Final Fantasy XV released in 2016 after a long, rollercoaster development period. The game was initially revealed in 2006 as Final Fantasy Versus XIII, an off-shoot from the last main Final Fantasy title, Final Fantasy XIII.



Somnus (Instrumental)
This track is the games title screen theme which has a very different feel to it then all previous
Final Fantasy opening tracks. The song is slow, purposeful and has a very heavy emotional punch to it.




Hammerhead
Hammerhead is an early game location that offers players a safe hub area in which they can span out from and travel to numerous different points in the fairly large open world. While many Final Fantasy games follow a similar style or progression in their gameplay and story, the soundtracks from Final Fantasy VI to XV, in particular, are all extremely unique and different, often creating an entirely new sound and atmosphere with their music.
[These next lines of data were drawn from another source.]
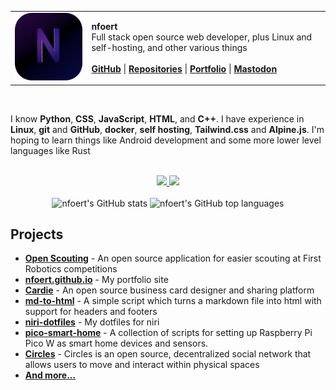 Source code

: <table>
  <tr>
    <td>
      <img src="./repo/images/profile-rounded.png" width=200>
    </td>
    <td>
      <strong>nfoert</strong><br>
      Full stack open source web developer, plus Linux and self-hosting, and other various things<br><br>
      <a href="https://github.com/nfoert"><strong>GitHub</strong></a> | 
      <a href="https://github.com/nfoert?tab=repositories&type=source"><strong>Repositories</strong></a> | 
      <a href="https://nfoert.github.io"><strong>Portfolio</strong></a> | 
      <a href="https://mastodon.social/@nfoert"><strong>Mastodon</strong></a>
    </td>
  </tr>
</table>

<br>

<p>I know <strong>Python</strong>, <strong>CSS</strong>, <strong>JavaScript</strong>, <strong>HTML</strong>, and <strong>C++</strong>. I have experience in <strong>Linux</strong>, <strong>git</strong> and <strong>GitHub</strong>, <strong>docker</strong>, <strong>self hosting</strong>, <strong>Tailwind.css</strong> and <strong>Alpine.js</strong>. I'm hoping to learn things like Android development and some more lower level languages like Rust</p>

<br>

<div align="center">
  <a href="https://skillicons.dev">
    <img src="https://skillicons.dev/icons?i=python,html,css,js,github,git,vscode,blender,codepen,django,fediverse,mastodon"/>
    <img src="https://skillicons.dev/icons?i=linux,md,qt,raspberrypi,stackoverflow,threejs,cpp,docker,godot,obsidian,tailwind"/>
  </a>
</div>

<br>

<div align="center">
  <img src="https://github-readme-stats.vercel.app/api?username=nfoert&show_icons=true&theme=dark" alt="nfoert's GitHub stats">
  <img src="https://github-readme-stats.vercel.app/api/top-langs/?username=nfoert&langs_count=4&layout=compact&theme=dark" alt="nfoert's GitHub top languages">

  <!-- [![An image of @nfoert's Holopin badges, which is a link to view their full Holopin profile](https://holopin.me/nfoert)](https://holopin.io/@nfoert) -->
  <!-- ![nfoert's GitHub stats](https://github-readme-stats.vercel.app/api?username=nfoert&show_icons=true&theme=dark) -->
  <!-- [![GitHub Streak](https://streak-stats.demolab.com?user=nfoert&theme=dark)](https://git.io/streak-stats) -->
  <!-- [![Top Langs](https://github-readme-stats.vercel.app/api/top-langs/?username=nfoert&langs_count=4&layout=compact&theme=dark)](https://github.com/anuraghazra/github-readme-stats) -->
</div>

## Projects
- [**Open Scouting**](https://github.com/FRC-Team3484/open-scouting) - An open source application for easier scouting at First Robotics competitions 
- [**nfoert.github.io**](https://github.com/nfoert/nfoert.github.io) - My portfolio site
- [**Cardie**](https://github.com/nfoert/cardie) -  An open source business card designer and sharing platform 
- [**md-to-html**](https://github.com/nfoert/md-to-html) -  A simple script which turns a markdown file into html with support for headers and footers 
- [**niri-dotfiles**](https://github.com/nfoert/niri-dotfiles) - My dotfiles for niri
- [**pico-smart-home**](https://github.com/nfoert/pico-smart-home) - A collection of scripts for setting up Raspberry Pi Pico W as smart home devices and sensors.
- [**Circles**](https://github.com/nfoert/circles) - Circles is an open source, decentralized social network that allows users to move and interact within physical spaces
- [**And more...**](https://github.com/nfoert?tab=repositories)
This track shows some of the more offbeat and distinct sounds found in this specific entry, bringing a sense of our own mundane world into the fantasy-ridden series.




Valse Di Fantastica
Most modern Final Fantasy titles don't feature a singular world map or travel theme. This track is one of the games many, and can be heard while simply traversing around the unique world. The song is a rich orchestral piece that has some tremendous highs with its amazing string work.




Omnis Lacrima
This song is a Boss Theme found in numerous extremely high-tense and difficult battles. Yoko Shimomura is the games composer, which you will know from her previous work as she is the long standing composer of the Kingdom Hearts series, currently working on Kingdom Hearts III. Her intense orchestral style is very noticible in her compositions and this piece has major similarities to many of the themes found in the Kingdom Hearts series.





Written by - Michael Villalon for ‘The VG Island’.

Comments

Video Game Music of the Week - 279


The Last Guardian (PlayStation 4)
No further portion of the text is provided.